Re:The top layer is for growing plants (Score:5, Insightful)
I imagine you're being facetious, but actually, growing edible mushrooms in an urban environment makes a lot of sense - many vigourous strains of edible fungi will grow happily on substrates like discarded coffee grounds, newspaper* and cardboard. Think how much more efficient recycling of cellulose-based waste would be if you didn't have to ship it hundreds of miles to a recycling facility - in fact, you didn't really have to process it at all, except steeping it in water and doing a mild pasteurisation. Best of all, once the fungi has exhausted the substrate, it makes a great compost (most fungi don't use up the nitrogen present in such substrates) which can then be used for agriculture on higher levels! Sustainable and delicious!
*this applies to Western countries, where newspapers are now predominantly printed using soy-based non-toxic inks. This is not a good idea wherever lead-based inks are prevalent, fungi can accumulate heavy metals.
Re:The top layer is for growing plants (Score:4, Interesting)

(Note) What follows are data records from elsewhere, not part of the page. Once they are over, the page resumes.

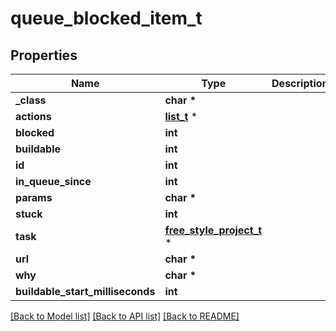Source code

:# queue_blocked_item_t

## Properties
Name | Type | Description | Notes
------------ | ------------- | ------------- | -------------
**_class** | **char \*** |  | [optional] 
**actions** | [**list_t**](cause_action.md) \* |  | [optional] 
**blocked** | **int** |  | [optional] 
**buildable** | **int** |  | [optional] 
**id** | **int** |  | [optional] 
**in_queue_since** | **int** |  | [optional] 
**params** | **char \*** |  | [optional] 
**stuck** | **int** |  | [optional] 
**task** | [**free_style_project_t**](free_style_project.md) \* |  | [optional] 
**url** | **char \*** |  | [optional] 
**why** | **char \*** |  | [optional] 
**buildable_start_milliseconds** | **int** |  | [optional] 

[[Back to Model list]](../README.md#documentation-for-models) [[Back to API list]](../README.md#documentation-for-api-endpoints) [[Back to README]](../README.md)


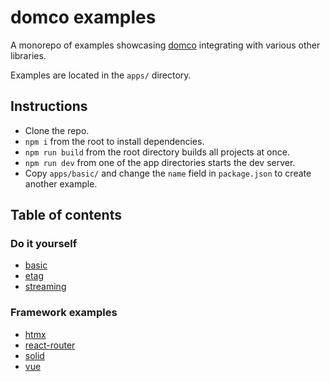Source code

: # domco examples

A monorepo of examples showcasing [domco](https://domco.robino.dev) integrating with various other libraries.

Examples are located in the `apps/` directory.

## Instructions

- Clone the repo.
- `npm i` from the root to install dependencies.
- `npm run build` from the root directory builds all projects at once.
- `npm run dev` from one of the app directories starts the dev server.
- Copy `apps/basic/` and change the `name` field in `package.json` to create another example.

## Table of contents

### Do it yourself

- [basic](https://github.com/rossrobino/domco-examples/tree/main/apps/basic)
- [etag](https://github.com/rossrobino/domco-examples/tree/main/apps/etag)
- [streaming](https://github.com/rossrobino/domco-examples/tree/main/apps/streaming)

### Framework examples

- [htmx](https://github.com/rossrobino/domco-examples/tree/main/apps/htmx)
- [react-router](https://github.com/rossrobino/domco-examples/tree/main/apps/react-router)
- [solid](https://github.com/rossrobino/domco-examples/tree/main/apps/solid)
- [vue](https://github.com/rossrobino/domco-examples/tree/main/apps/vue)
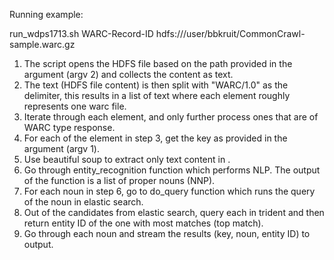 Running example:

run_wdps1713.sh WARC-Record-ID hdfs:///user/bbkruit/CommonCrawl-sample.warc.gz

1. The script opens the HDFS file based on the path provided in the argument (argv 2) and collects the content as text.
2. The text (HDFS file content) is then split with "WARC/1.0" as the delimiter, this results in a list of text where each element roughly represents one warc file.
3. Iterate through each element, and only further process ones that are of WARC type response.
4. For each of the element in step 3, get the key as provided in the argument (argv 1).
5. Use beautiful soup to extract only text content in <body>.
6. Go through entity_recognition function which performs NLP. The output of the function is a list of proper nouns (NNP).
7. For each noun in step 6, go to do_query function which runs the query of the noun in elastic search.
8. Out of the candidates from elastic search, query each in trident and then return entity ID of the one with most matches (top match).
9. Go through each noun and stream the results (key, noun, entity ID) to output.
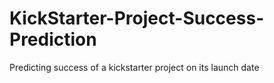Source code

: # KickStarter-Project-Success-Prediction
Predicting success of a kickstarter project on its launch date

Most of the retail cost of these fragile crops, outside of the initial labour for pickers, is actually in the special handling they need to ship and store well, as they are very easily destroyed by any mishandling or unexpected storage conditions. If you don't need to ship them any further than the market down the street, and don't need to store any quantity beyond what you'll sell that market tomorrow, that's a heap of costs you don't have, and a bunch of middlemen you don't need to pay. That alone likely would cover the operating costs.

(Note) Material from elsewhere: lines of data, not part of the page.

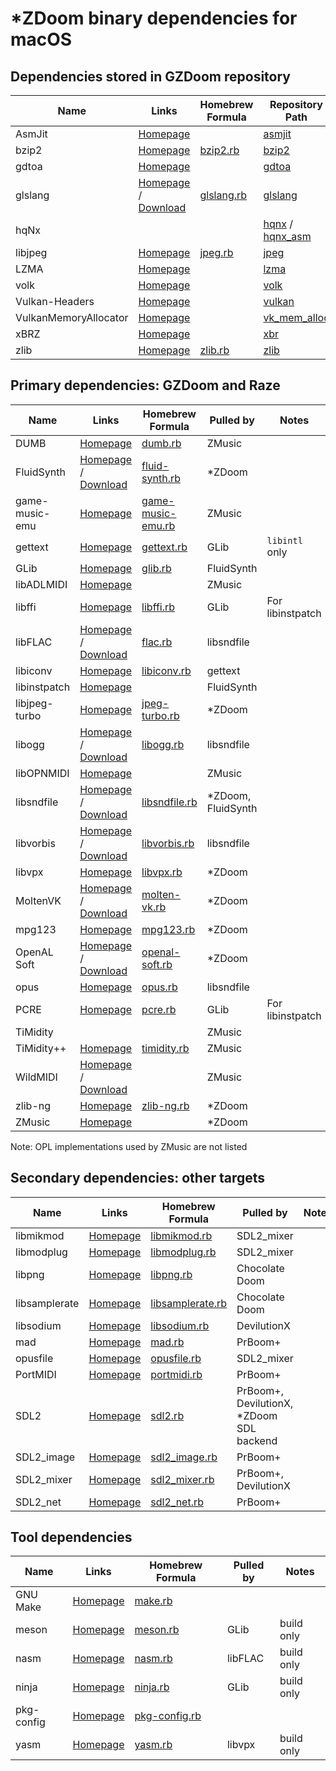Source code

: # *ZDoom binary dependencies for macOS

## Dependencies stored in GZDoom repository

|Name|Links|Homebrew Formula|Repository Path|
|---|---|---|---|
|AsmJit|[Homepage](https://github.com/asmjit/asmjit)||[asmjit](https://github.com/coelckers/gzdoom/tree/master/libraries/asmjit)|
|bzip2|[Homepage](https://www.sourceware.org/bzip2/)|[bzip2.rb](https://github.com/Homebrew/homebrew-core/blob/master/Formula/bzip2.rb)|[bzip2](https://github.com/coelckers/gzdoom/tree/master/libraries/bzip2)|
|gdtoa|[Homepage](http://www.netlib.org/fp/)||[gdtoa](https://github.com/coelckers/gzdoom/tree/master/libraries/gdtoa)|
|glslang|[Homepage](https://www.khronos.org/opengles/sdk/tools/Reference-Compiler/) / [Download](https://github.com/KhronosGroup/glslang/releases)|[glslang.rb](https://github.com/Homebrew/homebrew-core/blob/master/Formula/glslang.rb)|[glslang](https://github.com/coelckers/gzdoom/tree/master/libraries/glslang)|
|hqNx|||[hqnx](https://github.com/coelckers/gzdoom/tree/master/src/gamedata/textures/hires/hqnx) / [hqnx_asm](https://github.com/coelckers/gzdoom/tree/master/src/gamedata/textures/hires/hqnx_asm)|
|libjpeg|[Homepage](https://www.ijg.org/)|[jpeg.rb](https://github.com/Homebrew/homebrew-core/blob/master/Formula/jpeg.rb)|[jpeg](https://github.com/coelckers/gzdoom/tree/master/libraries/jpeg)|
|LZMA|[Homepage](https://www.7-zip.org/sdk.html)||[lzma](https://github.com/coelckers/gzdoom/tree/master/libraries/lzma)|
|volk|[Homepage](https://github.com/zeux/volk)||[volk](https://github.com/coelckers/gzdoom/tree/master/src/rendering/vulkan/thirdparty/volk)|
|Vulkan-Headers|[Homepage](https://github.com/KhronosGroup/Vulkan-Headers)||[vulkan](https://github.com/coelckers/gzdoom/tree/master/src/rendering/vulkan/thirdparty/vulkan)|
|VulkanMemoryAllocator|[Homepage](https://github.com/GPUOpen-LibrariesAndSDKs/VulkanMemoryAllocator)||[vk_mem_alloc](https://github.com/coelckers/gzdoom/tree/master/src/rendering/vulkan/thirdparty/vk_mem_alloc)|
|xBRZ|[Homepage](https://sourceforge.net/projects/xbrz/)||[xbr](https://github.com/coelckers/gzdoom/tree/master/src/gamedata/textures/hires/xbr)|
|zlib|[Homepage](https://zlib.net/)|[zlib.rb](https://github.com/Homebrew/homebrew-core/blob/master/Formula/zlib.rb)|[zlib](https://github.com/coelckers/gzdoom/tree/master/libraries/zlib)|

## Primary dependencies: GZDoom and Raze

|Name|Links|Homebrew Formula|Pulled by|Notes|
|---|---|---|---|---|
|DUMB|[Homepage](http://dumb.sourceforge.net/)|[dumb.rb](https://github.com/Homebrew/homebrew-core/blob/master/Formula/dumb.rb)|ZMusic||
|FluidSynth|[Homepage](http://www.fluidsynth.org/) / [Download](https://github.com/FluidSynth/fluidsynth/releases)|[fluid-synth.rb](https://github.com/Homebrew/homebrew-core/blob/master/Formula/fluid-synth.rb)|*ZDoom||
|game-music-emu|[Homepage](https://bitbucket.org/mpyne/game-music-emu/)|[game-music-emu.rb](https://github.com/Homebrew/homebrew-core/blob/master/Formula/game-music-emu.rb)|ZMusic||
|gettext|[Homepage](https://www.gnu.org/software/gettext/)|[gettext.rb](https://github.com/Homebrew/homebrew-core/blob/master/Formula/gettext.rb)|GLib|`libintl` only|
|GLib|[Homepage](https://developer.gnome.org/glib/)|[glib.rb](https://github.com/Homebrew/homebrew-core/blob/master/Formula/glib.rb)|FluidSynth||
|libADLMIDI|[Homepage](https://github.com/Wohlstand/libADLMIDI)||ZMusic||
|libffi|[Homepage](https://sourceware.org/libffi/)|[libffi.rb](https://github.com/Homebrew/homebrew-core/blob/master/Formula/libffi.rb)|GLib|For libinstpatch|
|libFLAC|[Homepage](https://xiph.org/flac/) / [Download](https://github.com/xiph/flac/releases)|[flac.rb](https://github.com/Homebrew/homebrew-core/blob/master/Formula/flac.rb)|libsndfile||
|libiconv|[Homepage](https://www.gnu.org/software/libiconv/)|[libiconv.rb](https://github.com/Homebrew/homebrew-core/blob/master/Formula/libiconv.rb)|gettext||
|libinstpatch|[Homepage](https://github.com/swami/libinstpatch/)||FluidSynth||
|libjpeg-turbo|[Homepage](https://libjpeg-turbo.org/)|[jpeg-turbo.rb](https://github.com/Homebrew/homebrew-core/blob/master/Formula/jpeg-turbo.rb)|*ZDoom||
|libogg|[Homepage](https://www.xiph.org/ogg/) / [Download](https://github.com/xiph/ogg/releases)|[libogg.rb](https://github.com/Homebrew/homebrew-core/blob/master/Formula/libogg.rb)|libsndfile||
|libOPNMIDI|[Homepage](https://github.com/Wohlstand/libOPNMIDI/)||ZMusic||
|libsndfile|[Homepage](http://www.mega-nerd.com/libsndfile/) / [Download](https://github.com/erikd/libsndfile/releases)|[libsndfile.rb](https://github.com/Homebrew/homebrew-core/blob/master/Formula/libsndfile.rb)|*ZDoom, FluidSynth||
|libvorbis|[Homepage](https://xiph.org/vorbis/) / [Download](https://github.com/xiph/vorbis/releases)|[libvorbis.rb](https://github.com/Homebrew/homebrew-core/blob/master/Formula/libvorbis.rb)|libsndfile||
|libvpx|[Homepage](https://www.webmproject.org/code/)|[libvpx.rb](https://github.com/Homebrew/homebrew-core/blob/master/Formula/libvpx.rb)|*ZDoom||
|MoltenVK|[Homepage](https://moltengl.com/moltenvk/) / [Download](https://github.com/KhronosGroup/MoltenVK/releases)|[molten-vk.rb](https://github.com/Homebrew/homebrew-core/blob/master/Formula/molten-vk.rb)|*ZDoom||
|mpg123|[Homepage](https://www.mpg123.de/)|[mpg123.rb](https://github.com/Homebrew/homebrew-core/blob/master/Formula/mpg123.rb)|*ZDoom||
|OpenAL Soft|[Homepage](https://openal-soft.org/) / [Download](https://github.com/kcat/openal-soft/releases)|[openal-soft.rb](https://github.com/Homebrew/homebrew-core/blob/master/Formula/openal-soft.rb)|*ZDoom||
|opus|[Homepage](https://www.opus-codec.org/)|[opus.rb](https://github.com/Homebrew/homebrew-core/blob/master/Formula/opus.rb)|libsndfile||
|PCRE|[Homepage](https://www.pcre.org/)|[pcre.rb](https://github.com/Homebrew/homebrew-core/blob/master/Formula/pcre.rb)|GLib|For libinstpatch|
|TiMidity|||ZMusic||
|TiMidity++|[Homepage](http://timidity.sourceforge.net/)|[timidity.rb](https://github.com/Homebrew/homebrew-core/blob/master/Formula/timidity.rb)|ZMusic||
|WildMIDI|[Homepage](https://www.mindwerks.net/projects/wildmidi) / [Download](https://github.com/Mindwerks/wildmidi/releases)||ZMusic||
|zlib-ng|[Homepage](https://github.com/zlib-ng/zlib-ng)|[zlib-ng.rb](https://github.com/Homebrew/homebrew-core/blob/master/Formula/zlib-ng.rb)|*ZDoom||
|ZMusic|[Homepage](https://github.com/coelckers/ZMusic)||*ZDoom||

Note: OPL implementations used by ZMusic are not listed

## Secondary dependencies: other targets

|Name|Links|Homebrew Formula|Pulled by|Notes|
|---|---|---|---|---|
|libmikmod|[Homepage](https://modplug-xmms.sourceforge.io/)|[libmikmod.rb](https://github.com/Homebrew/homebrew-core/blob/master/Formula/libmikmod.rb)|SDL2_mixer||
|libmodplug|[Homepage](https://mikmod.sourceforge.io/)|[libmodplug.rb](https://github.com/Homebrew/homebrew-core/blob/master/Formula/libmodplug.rb)|SDL2_mixer||
|libpng|[Homepage](http://www.libpng.org/pub/png/libpng.html)|[libpng.rb](https://github.com/Homebrew/homebrew-core/blob/master/Formula/libpng.rb)|Chocolate Doom||
|libsamplerate|[Homepage](http://www.mega-nerd.com/SRC/)|[libsamplerate.rb](https://github.com/Homebrew/homebrew-core/blob/master/Formula/libsamplerate.rb)|Chocolate Doom||
|libsodium|[Homepage](https://libsodium.org/)|[libsodium.rb](https://github.com/Homebrew/homebrew-core/blob/master/Formula/libsodium.rb)|DevilutionX||
|mad|[Homepage](https://www.underbit.com/products/mad/)|[mad.rb](https://github.com/Homebrew/homebrew-core/blob/master/Formula/mad.rb)|PrBoom+||
|opusfile|[Homepage](https://www.opus-codec.org/)|[opusfile.rb](https://github.com/Homebrew/homebrew-core/blob/master/Formula/opusfile.rb)|SDL2_mixer||
|PortMIDI|[Homepage](http://portmedia.sourceforge.net/portmidi/)|[portmidi.rb](https://github.com/Homebrew/homebrew-core/blob/master/Formula/portmidi.rb)|PrBoom+||
|SDL2|[Homepage](https://www.libsdl.org/)|[sdl2.rb](https://github.com/Homebrew/homebrew-core/blob/master/Formula/sdl2.rb)|PrBoom+, DevilutionX, *ZDoom SDL backend||
|SDL2_image|[Homepage](https://www.libsdl.org/projects/SDL_image/)|[sdl2_image.rb](https://github.com/Homebrew/homebrew-core/blob/master/Formula/sdl2_image.rb)|PrBoom+||
|SDL2_mixer|[Homepage](https://www.libsdl.org/projects/SDL_mixer/)|[sdl2_mixer.rb](https://github.com/Homebrew/homebrew-core/blob/master/Formula/sdl2_mixer.rb)|PrBoom+, DevilutionX||
|SDL2_net|[Homepage](https://www.libsdl.org/projects/SDL_net/)|[sdl2_net.rb](https://github.com/Homebrew/homebrew-core/blob/master/Formula/sdl2_net.rb)|PrBoom+||

## Tool dependencies

|Name|Links|Homebrew Formula|Pulled by|Notes|
|---|---|---|---|---|
|GNU Make|[Homepage](https://www.gnu.org/software/make/)|[make.rb](https://github.com/Homebrew/homebrew-core/blob/master/Formula/make.rb)|||
|meson|[Homepage](https://mesonbuild.com/)|[meson.rb](https://github.com/Homebrew/homebrew-core/blob/master/Formula/meson.rb)|GLib|build only|
|nasm|[Homepage](https://www.nasm.us/)|[nasm.rb](https://github.com/Homebrew/homebrew-core/blob/master/Formula/nasm.rb)|libFLAC|build only|
|ninja|[Homepage](https://ninja-build.org/)|[ninja.rb](https://github.com/Homebrew/homebrew-core/blob/master/Formula/ninja.rb)|GLib|build only|
|pkg-config|[Homepage](https://freedesktop.org/wiki/Software/pkg-config/)|[pkg-config.rb](https://github.com/Homebrew/homebrew-core/blob/master/Formula/pkg-config.rb)|||
|yasm|[Homepage](https://yasm.tortall.net/)|[yasm.rb](https://github.com/Homebrew/homebrew-core/blob/master/Formula/yasm.rb)|libvpx|build only|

Further, as some point out above, it doesn't make sense to put such structures on ground that would be more profitable for parking garages and condos. But what about putting smaller units on the otherwise-unused roofs of various buildings? Such as parking garages and condos.
and the bottom layers (Score:4, Interesting)
Just as the public really isn't welcomed to come out and recreate in existing farms, I doubt the new vertical farms will welcome the public.
Add to this a desire to cover urban landscape with solar panels, and we will probably quickly see a situation where access to sunlight is a commodity that is out of the reach of your standard urban dweller. While it will be great for people to make better use of solar resources hitting an urban area, these solar resources are still quite limited. A vertical farm works by blocking sun from the plebians in the tower's shadow.